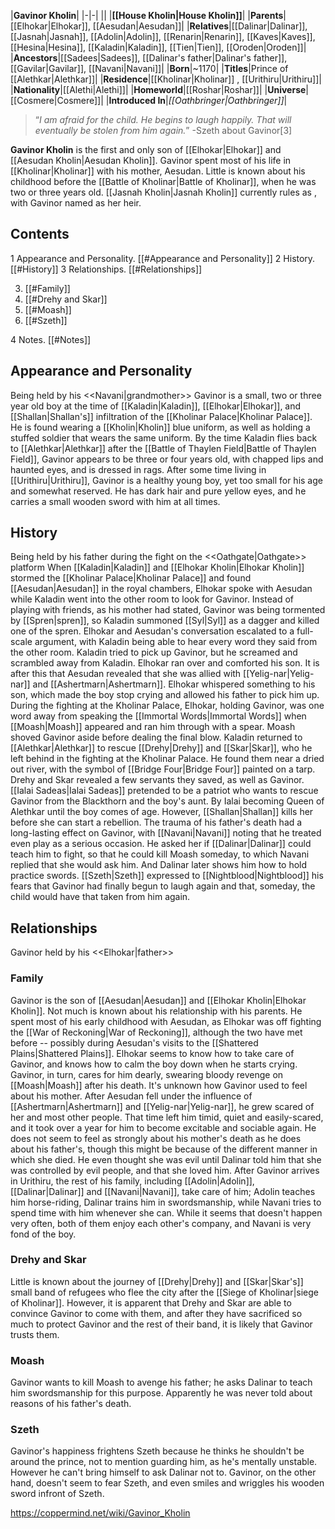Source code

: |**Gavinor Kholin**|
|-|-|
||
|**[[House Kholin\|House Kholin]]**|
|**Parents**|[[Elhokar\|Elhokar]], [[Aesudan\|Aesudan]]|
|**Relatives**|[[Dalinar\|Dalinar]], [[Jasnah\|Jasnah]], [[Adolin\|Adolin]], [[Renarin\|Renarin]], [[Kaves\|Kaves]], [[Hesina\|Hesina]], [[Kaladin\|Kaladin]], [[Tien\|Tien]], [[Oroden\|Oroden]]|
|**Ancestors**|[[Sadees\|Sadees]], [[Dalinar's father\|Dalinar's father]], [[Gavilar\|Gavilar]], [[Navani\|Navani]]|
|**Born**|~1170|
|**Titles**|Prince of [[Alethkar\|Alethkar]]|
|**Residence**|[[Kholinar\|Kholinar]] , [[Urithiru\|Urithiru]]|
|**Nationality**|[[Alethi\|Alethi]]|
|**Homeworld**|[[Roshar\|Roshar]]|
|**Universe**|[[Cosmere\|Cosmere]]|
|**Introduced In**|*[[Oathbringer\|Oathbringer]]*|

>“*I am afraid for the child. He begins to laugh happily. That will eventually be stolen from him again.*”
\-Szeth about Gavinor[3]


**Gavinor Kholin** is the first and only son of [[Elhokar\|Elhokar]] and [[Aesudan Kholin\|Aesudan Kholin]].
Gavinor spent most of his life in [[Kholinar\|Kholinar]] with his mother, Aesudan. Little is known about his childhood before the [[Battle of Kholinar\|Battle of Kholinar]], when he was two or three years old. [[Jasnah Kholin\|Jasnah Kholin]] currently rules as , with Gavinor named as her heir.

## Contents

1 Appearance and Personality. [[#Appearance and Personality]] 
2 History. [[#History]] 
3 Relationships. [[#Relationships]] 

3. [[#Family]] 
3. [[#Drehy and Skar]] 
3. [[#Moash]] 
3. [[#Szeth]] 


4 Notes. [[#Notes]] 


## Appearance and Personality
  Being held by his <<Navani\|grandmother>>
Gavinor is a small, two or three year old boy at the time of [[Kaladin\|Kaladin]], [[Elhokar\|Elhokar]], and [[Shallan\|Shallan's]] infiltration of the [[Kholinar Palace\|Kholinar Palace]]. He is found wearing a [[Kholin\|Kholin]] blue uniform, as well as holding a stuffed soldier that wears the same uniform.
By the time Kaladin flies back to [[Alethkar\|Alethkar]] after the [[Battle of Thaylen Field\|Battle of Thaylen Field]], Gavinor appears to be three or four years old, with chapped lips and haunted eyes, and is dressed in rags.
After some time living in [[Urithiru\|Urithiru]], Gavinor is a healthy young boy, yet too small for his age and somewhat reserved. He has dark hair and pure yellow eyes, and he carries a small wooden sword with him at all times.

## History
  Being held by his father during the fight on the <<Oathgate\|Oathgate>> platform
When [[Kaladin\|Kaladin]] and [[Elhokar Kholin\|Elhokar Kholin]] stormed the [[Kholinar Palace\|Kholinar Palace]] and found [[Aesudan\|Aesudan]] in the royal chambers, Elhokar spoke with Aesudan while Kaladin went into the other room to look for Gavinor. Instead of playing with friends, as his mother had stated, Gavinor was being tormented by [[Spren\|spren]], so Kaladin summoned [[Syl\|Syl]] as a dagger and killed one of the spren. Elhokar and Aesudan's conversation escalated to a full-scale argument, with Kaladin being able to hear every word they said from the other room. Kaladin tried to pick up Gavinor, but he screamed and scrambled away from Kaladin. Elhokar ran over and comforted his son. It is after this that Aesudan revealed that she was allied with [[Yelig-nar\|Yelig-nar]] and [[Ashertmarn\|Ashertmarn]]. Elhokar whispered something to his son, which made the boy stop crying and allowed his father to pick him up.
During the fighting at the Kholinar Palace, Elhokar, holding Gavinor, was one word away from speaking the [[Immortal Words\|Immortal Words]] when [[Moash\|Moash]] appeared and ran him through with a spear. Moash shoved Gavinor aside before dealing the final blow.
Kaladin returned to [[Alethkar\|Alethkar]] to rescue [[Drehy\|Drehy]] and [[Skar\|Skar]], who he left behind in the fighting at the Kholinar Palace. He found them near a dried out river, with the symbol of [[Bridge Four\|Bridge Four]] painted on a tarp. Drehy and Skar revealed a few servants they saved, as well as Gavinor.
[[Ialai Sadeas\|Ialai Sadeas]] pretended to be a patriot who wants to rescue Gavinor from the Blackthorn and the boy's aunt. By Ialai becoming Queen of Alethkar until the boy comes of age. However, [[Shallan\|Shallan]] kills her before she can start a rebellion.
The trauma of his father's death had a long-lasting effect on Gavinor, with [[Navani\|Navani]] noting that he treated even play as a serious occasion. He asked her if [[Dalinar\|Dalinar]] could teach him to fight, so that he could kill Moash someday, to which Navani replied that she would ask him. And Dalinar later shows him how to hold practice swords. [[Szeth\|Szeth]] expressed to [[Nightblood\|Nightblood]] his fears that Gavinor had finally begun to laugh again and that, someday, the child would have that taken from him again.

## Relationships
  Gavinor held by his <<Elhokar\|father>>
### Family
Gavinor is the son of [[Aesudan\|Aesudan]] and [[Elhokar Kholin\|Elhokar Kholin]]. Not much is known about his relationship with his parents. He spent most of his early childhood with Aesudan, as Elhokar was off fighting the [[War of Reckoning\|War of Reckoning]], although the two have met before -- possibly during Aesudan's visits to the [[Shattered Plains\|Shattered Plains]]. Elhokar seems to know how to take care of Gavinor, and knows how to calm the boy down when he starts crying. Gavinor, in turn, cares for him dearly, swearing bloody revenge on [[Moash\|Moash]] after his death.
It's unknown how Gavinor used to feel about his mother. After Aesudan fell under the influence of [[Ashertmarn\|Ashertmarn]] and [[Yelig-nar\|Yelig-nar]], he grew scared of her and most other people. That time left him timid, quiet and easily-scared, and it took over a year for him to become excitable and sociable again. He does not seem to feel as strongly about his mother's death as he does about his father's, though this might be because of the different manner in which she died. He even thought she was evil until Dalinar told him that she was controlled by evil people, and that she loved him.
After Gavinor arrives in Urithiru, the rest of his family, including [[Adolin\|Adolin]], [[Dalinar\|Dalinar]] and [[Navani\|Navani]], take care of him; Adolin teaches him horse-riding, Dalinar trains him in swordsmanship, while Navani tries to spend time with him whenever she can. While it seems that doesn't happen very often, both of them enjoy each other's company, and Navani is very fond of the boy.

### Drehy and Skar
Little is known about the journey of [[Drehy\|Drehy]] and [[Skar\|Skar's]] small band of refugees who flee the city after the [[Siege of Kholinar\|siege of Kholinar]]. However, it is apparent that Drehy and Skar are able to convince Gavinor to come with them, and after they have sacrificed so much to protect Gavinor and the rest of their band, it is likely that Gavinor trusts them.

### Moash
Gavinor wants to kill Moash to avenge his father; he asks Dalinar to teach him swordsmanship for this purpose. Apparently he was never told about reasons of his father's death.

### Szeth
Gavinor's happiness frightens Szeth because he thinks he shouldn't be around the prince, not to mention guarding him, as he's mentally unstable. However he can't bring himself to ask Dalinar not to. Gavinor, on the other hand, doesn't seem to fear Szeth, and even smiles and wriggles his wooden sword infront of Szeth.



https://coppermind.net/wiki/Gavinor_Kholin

★ ★ ★

** Try it **
Give back all the data exactly, minus pictures.

** Answer section **
Source code

: |**Gavinor Kholin**|
|-|-|
||
|**[[House Kholin\|House Kholin]]**|
|**Parents**|[[Elhokar\|Elhokar]], [[Aesudan\|Aesudan]]|
|**Relatives**|[[Dalinar\|Dalinar]], [[Jasnah\|Jasnah]], [[Adolin\|Adolin]], [[Renarin\|Renarin]], [[Kaves\|Kaves]], [[Hesina\|Hesina]], [[Kaladin\|Kaladin]], [[Tien\|Tien]], [[Oroden\|Oroden]]|
|**Ancestors**|[[Sadees\|Sadees]], [[Dalinar's father\|Dalinar's father]], [[Gavilar\|Gavilar]], [[Navani\|Navani]]|
|**Born**|~1170|
|**Titles**|Prince of [[Alethkar\|Alethkar]]|
|**Residence**|[[Kholinar\|Kholinar]] , [[Urithiru\|Urithiru]]|
|**Nationality**|[[Alethi\|Alethi]]|
|**Homeworld**|[[Roshar\|Roshar]]|
|**Universe**|[[Cosmere\|Cosmere]]|
|**Introduced In**|*[[Oathbringer\|Oathbringer]]*|

>“*I am afraid for the child. He begins to laugh happily. That will eventually be stolen from him again.*”
\-Szeth about Gavinor[3]


**Gavinor Kholin** is the first and only son of [[Elhokar\|Elhokar]] and [[Aesudan Kholin\|Aesudan Kholin]].
Gavinor spent most of his life in [[Kholinar\|Kholinar]] with his mother, Aesudan. Little is known about his childhood before the [[Battle of Kholinar\|Battle of Kholinar]], when he was two or three years old. [[Jasnah Kholin\|Jasnah Kholin]] currently rules as , with Gavinor named as her heir.

## Contents

1 Appearance and Personality. [[#Appearance and Personality]] 
2 History. [[#History]] 
3 Relationships. [[#Relationships]] 

3. [[#Family]] 
3. [[#Drehy and Skar]] 
3. [[#Moash]] 
3. [[#Szeth]] 


4 Notes. [[#Notes]] 


## Appearance and Personality
  Being held by his <<Navani\|grandmother>>
Gavinor is a small, two or three year old boy at the time of [[Kaladin\|Kaladin]], [[Elhokar\|Elhokar]], and [[Shallan\|Shallan's]] infiltration of the [[Kholinar Palace\|Kholinar Palace]]. He is found wearing a [[Kholin\|Kholin]] blue uniform, as well as holding a stuffed soldier that wears the same uniform.
By the time Kaladin flies back to [[Alethkar\|Alethkar]] after the [[Battle of Thaylen Field\|Battle of Thaylen Field]], Gavinor appears to be three or four years old, with chapped lips and haunted eyes, and is dressed in rags.
After some time living in [[Urithiru\|Urithiru]], Gavinor is a healthy young boy, yet too small for his age and somewhat reserved. He has dark hair and pure yellow eyes, and he carries a small wooden sword with him at all times.

## History
  Being held by his father during the fight on the <<Oathgate\|Oathgate>> platform
When [[Kaladin\|Kaladin]] and [[Elhokar Kholin\|Elhokar Kholin]] stormed the [[Kholinar Palace\|Kholinar Palace]] and found [[Aesudan\|Aesudan]] in the royal chambers, Elhokar spoke with Aesudan while Kaladin went into the other room to look for Gavinor. Instead of playing with friends, as his mother had stated, Gavinor was being tormented by [[Spren\|spren]], so Kaladin summoned [[Syl\|Syl]] as a dagger and killed one of the spren. Elhokar and Aesudan's conversation escalated to a full-scale argument, with Kaladin being able to hear every word they said from the other room. Kaladin tried to pick up Gavinor, but he screamed and scrambled away from Kaladin. Elhokar ran over and comforted his son. It is after this that Aesudan revealed that she was allied with [[Yelig-nar\|Yelig-nar]] and [[Ashertmarn\|Ashertmarn]]. Elhokar whispered something to his son, which made the boy stop crying and allowed his father to pick him up.
During the fighting at the Kholinar Palace, Elhokar, holding Gavinor, was one word away from speaking the [[Immortal Words\|Immortal Words]] when [[Moash\|Moash]] appeared and ran him through with a spear. Moash shoved Gavinor aside before dealing the final blow.
Kaladin returned to [[Alethkar\|Alethkar]] to rescue [[Drehy\|Drehy]] and [[Skar\|Skar]], who he left behind in the fighting at the Kholinar Palace. He found them near a dried out river, with the symbol of [[Bridge Four\|Bridge Four]] painted on a tarp. Drehy and Skar revealed a few servants they saved, as well as Gavinor.
[[Ialai Sadeas\|Ialai Sadeas]] pretended to be a patriot who wants to rescue Gavinor from the Blackthorn and the boy's aunt. By Ialai becoming Queen of Alethkar until the boy comes of age. However, [[Shallan\|Shallan]] kills her before she can start a rebellion.
The trauma of his father's death had a long-lasting effect on Gavinor, with [[Navani\|Navani]] noting that he treated even play as a serious occasion. He asked her if [[Dalinar\|Dalinar]] could teach him to fight, so that he could kill Moash someday, to which Navani replied that she would ask him. And Dalinar later shows him how to hold practice swords. [[Szeth\|Szeth]] expressed to [[Nightblood\|Nightblood]] his fears that Gavinor had finally begun to laugh again and that, someday, the child would have that taken from him again.

## Relationships
  Gavinor held by his <<Elhokar\|father>>
### Family
Gavinor is the son of [[Aesudan\|Aesudan]] and [[Elhokar Kholin\|Elhokar Kholin]]. Not much is known about his relationship with his parents. He spent most of his early childhood with Aesudan, as Elhokar was off fighting the [[War of Reckoning\|War of Reckoning]], although the two have met before -- possibly during Aesudan's visits to the [[Shattered Plains\|Shattered Plains]]. Elhokar seems to know how to take care of Gavinor, and knows how to calm the boy down when he starts crying. Gavinor, in turn, cares for him dearly, swearing bloody revenge on [[Moash\|Moash]] after his death.
It's unknown how Gavinor used to feel about his mother. After Aesudan fell under the influence of [[Ashertmarn\|Ashertmarn]] and [[Yelig-nar\|Yelig-nar]], he grew scared of her and most other people. That time left him timid, quiet and easily-scared, and it took over a year for him to become excitable and sociable again. He does not seem to feel as strongly about his mother's death as he does about his father's, though this might be because of the different manner in which she died. He even thought she was evil until Dalinar told him that she was controlled by evil people, and that she loved him.
After Gavinor arrives in Urithiru, the rest of his family, including [[Adolin\|Adolin]], [[Dalinar\|Dalinar]] and [[Navani\|Navani]], take care of him; Adolin teaches him horse-riding, Dalinar trains him in swordsmanship, while Navani tries to spend time with him whenever she can. While it seems that doesn't happen very often, both of them enjoy each other's company, and Navani is very fond of the boy.

### Drehy and Skar
Little is known about the journey of [[Drehy\|Drehy]] and [[Skar\|Skar's]] small band of refugees who flee the city after the [[Siege of Kholinar\|siege of Kholinar]]. However, it is apparent that Drehy and Skar are able to convince Gavinor to come with them, and after they have sacrificed so much to protect Gavinor and the rest of their band, it is likely that Gavinor trusts them.

### Moash
Gavinor wants to kill Moash to avenge his father; he asks Dalinar to teach him swordsmanship for this purpose. Apparently he was never told about reasons of his father's death.

### Szeth
Gavinor's happiness frightens Szeth because he thinks he shouldn't be around the prince, not to mention guarding him, as he's mentally unstable. However he can't bring himself to ask Dalinar not to. Gavinor, on the other hand, doesn't seem to fear Szeth, and even smiles and wriggles his wooden sword infront of Szeth.



https://coppermind.net/wiki/Gavinor_Kholin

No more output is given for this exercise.